(Dataset items)
:::

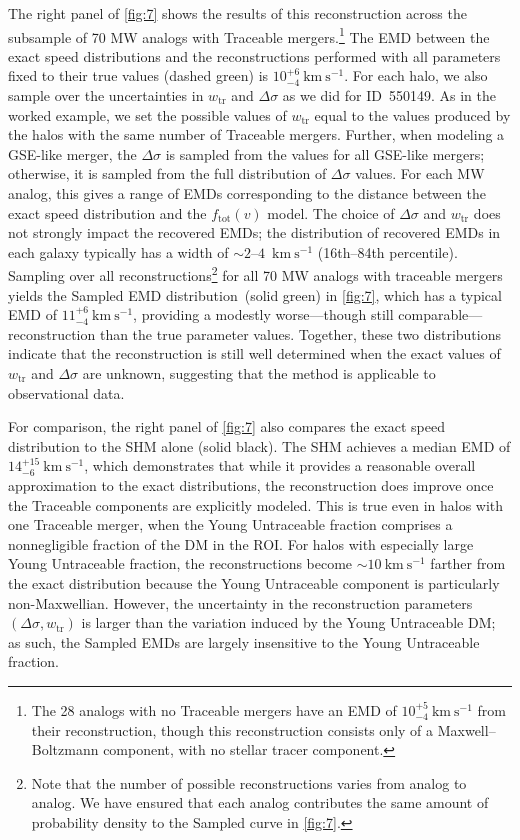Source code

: \documentclass[twocolumn,tighten,twocolappendix]{aastex701}
\newcommand{\ftr}{\ensuremath{w_\mathrm{tr}}}
\newcommand{\kms}{\ensuremath{\text{km}~\text{s}^{-1}}}
\newcommand{\osim}{\mathord{\sim}}
\begin{document}
The right panel of \autoref{fig:7} shows the results of this reconstruction across the subsample of 70 MW analogs with Traceable mergers.\footnote{The 28 analogs with no Traceable mergers have an EMD of $10^{+5}_{-4}~\kms{}$ from their reconstruction, though this reconstruction consists only of a Maxwell--Boltzmann component, with no stellar tracer component.} The EMD between the exact speed distributions and the reconstructions performed with all parameters fixed to their true values (dashed green) is $10^{+6}_{-4}~\kms{}$. For each halo, we also sample over the uncertainties in \ftr{} and $\Delta\sigma$ as we did for ID~550149. As in the worked example, we set the possible values of \ftr{} equal to the values produced by the halos with the same number of Traceable mergers. Further, when modeling a GSE-like merger, the $\Delta\sigma$ is sampled from the values for all GSE-like mergers; otherwise, it is sampled from the full distribution of $\Delta\sigma$ values. For each MW analog, this gives a range of EMDs corresponding to the distance between the exact speed distribution and the $f_\mathrm{tot}(v)$ model. The choice of $\Delta\sigma$ and $\ftr$ does not strongly impact the recovered EMDs; the distribution of recovered EMDs in each galaxy typically has a width of $\osim2$--$4$~\kms{}  (16th--84th percentile). 
Sampling over all reconstructions\footnote{Note that the number of possible reconstructions varies from analog to analog. We have ensured that each analog contributes the same amount of probability density to the Sampled curve in \autoref{fig:7}.} for all 70 MW analogs with traceable mergers yields the Sampled EMD distribution~(solid green) in \autoref{fig:7}, which has a typical EMD of $11^{+6}_{-4}~\kms{}$, providing a modestly worse---though still comparable---reconstruction than the true parameter values. Together, these two distributions indicate that the reconstruction is still well determined when the exact values of \ftr{} and $\Delta\sigma$ are unknown, suggesting that the method is applicable to observational data. 

For comparison, the right panel of \autoref{fig:7} also compares the exact speed distribution to the SHM alone (solid black). The SHM achieves a median EMD of $14^{+15}_{-6}~\kms{}$, which demonstrates that while it provides a reasonable overall approximation to the exact distributions, the  reconstruction does improve once the Traceable components are explicitly modeled. This is true even in halos with one Traceable merger, when the Young Untraceable fraction comprises a nonnegligible fraction of the DM in the ROI. For halos with especially large Young Untraceable fraction, the reconstructions become $\osim 10~\kms{}$ farther from the exact distribution because the Young Untraceable component is particularly non-Maxwellian. However, the uncertainty in the reconstruction parameters $(\Delta\sigma, \ftr{})$ is larger than the variation induced by the Young Untraceable DM; as such, the Sampled EMDs are largely insensitive to the Young Untraceable fraction.
\end{document}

:::

List every line above containing the word "ensuremath".

**Answer**
\newcommand{\ftr}{\ensuremath{w_\mathrm{tr}}}
\newcommand{\kms}{\ensuremath{\text{km}~\text{s}^{-1}}}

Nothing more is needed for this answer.